How to enjoy a good meltdown

At most places I've worked there has been one or more great meltdowns. A great meltdown is when an important part of production is down or not working properly. As I work in web development this means the site is down.

It could be the server restarts every 2 minutes, the database doesn't respond or some certificate has timed out.  All are errors that hit the end users of your product. Naturally this is not appreciated by anyone.

You're tasked with fixing it right now, because you built it, mkay? This is stress inducing and stress is the last thing you need in order to think clearly and fix it.

Do you even prepare?

Preparing for a particular meltdown is not possible. If it was, you'd have fixed the root cause before it became a meltdown. A meltdown is a black swan event. Something so out of the ordinary that you could not have foreseen it.

Preparing for a meltdown in general is on the other hand possible. A great meltdown is caused by something, however random it seems. But things are only random if you don't know how they work and what they do.

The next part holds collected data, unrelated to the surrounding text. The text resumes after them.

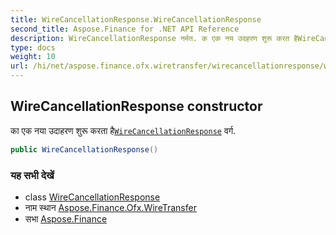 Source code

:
```yaml
---
title: WireCancellationResponse.WireCancellationResponse
second_title: Aspose.Finance for .NET API Reference
description: WireCancellationResponse नर्मत. क एक नय उदहरण शुरू करत हैWireCancellationResponse वर्ग.
type: docs
weight: 10
url: /hi/net/aspose.finance.ofx.wiretransfer/wirecancellationresponse/wirecancellationresponse/
---
```

## WireCancellationResponse constructor

का एक नया उदाहरण शुरू करता है[`WireCancellationResponse`](../) वर्ग.

```csharp
public WireCancellationResponse()
```

### यह सभी देखें

* class [WireCancellationResponse](../)
* नाम स्थान [Aspose.Finance.Ofx.WireTransfer](../../wirecancellationresponse/)
* सभा [Aspose.Finance](../../../)


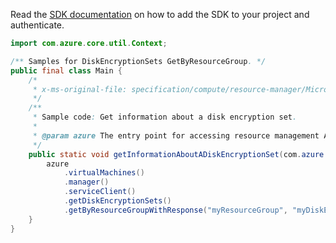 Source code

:Read the [SDK documentation](https://github.com/Azure/azure-sdk-for-java/blob/azure-resourcemanager_2.14.0/sdk/resourcemanager/azure-resourcemanager/README.md) on how to add the SDK to your project and authenticate.

```java
import com.azure.core.util.Context;

/** Samples for DiskEncryptionSets GetByResourceGroup. */
public final class Main {
    /*
     * x-ms-original-file: specification/compute/resource-manager/Microsoft.Compute/stable/2021-12-01/examples/GetInformationAboutADiskEncryptionSet.json
     */
    /**
     * Sample code: Get information about a disk encryption set.
     *
     * @param azure The entry point for accessing resource management APIs in Azure.
     */
    public static void getInformationAboutADiskEncryptionSet(com.azure.resourcemanager.AzureResourceManager azure) {
        azure
            .virtualMachines()
            .manager()
            .serviceClient()
            .getDiskEncryptionSets()
            .getByResourceGroupWithResponse("myResourceGroup", "myDiskEncryptionSet", Context.NONE);
    }
}
```
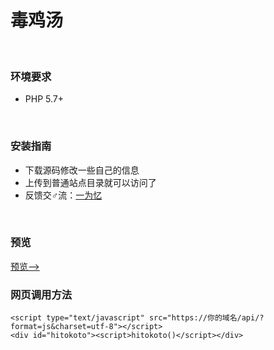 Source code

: # 毒鸡汤
<br/>

### 环境要求
+ PHP 5.7+ 
<br/>

### 安装指南
+ 下载源码修改一些自己的信息
+ 上传到普通站点目录就可以访问了
+ 反馈交♂流：<a href="https://www.iowen.cn" target="_blank">一为忆</a>
<br/>

### 预览
<a href="https://www.iowen.cn/jitang/" target="_blank">预览--></a>

### 网页调用方法
```
<script type="text/javascript" src="https://你的域名/api/?format=js&charset=utf-8"></script>
<div id="hitokoto"><script>hitokoto()</script></div>
```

Hence your greatest line of defense is a little knowledge of all the moving pieces in your entire system setup.

Two principles

To drive the process of accumulating this knowledge I've used two principles. The first principle is "I'll check it out" and means whenever I hear about a system, technology or something that relates to the product I'm working on and I haven't heard of before I'll go and briefly check it out.

It doesn't matter if it's code or a proprietary tool. I'll use the technique outlined in the "Want to be great? Know a lot" post. I'll note down some low number of important concepts in that system. I will then try to ask someone who's knowledgeable in that system for a very brief introduction.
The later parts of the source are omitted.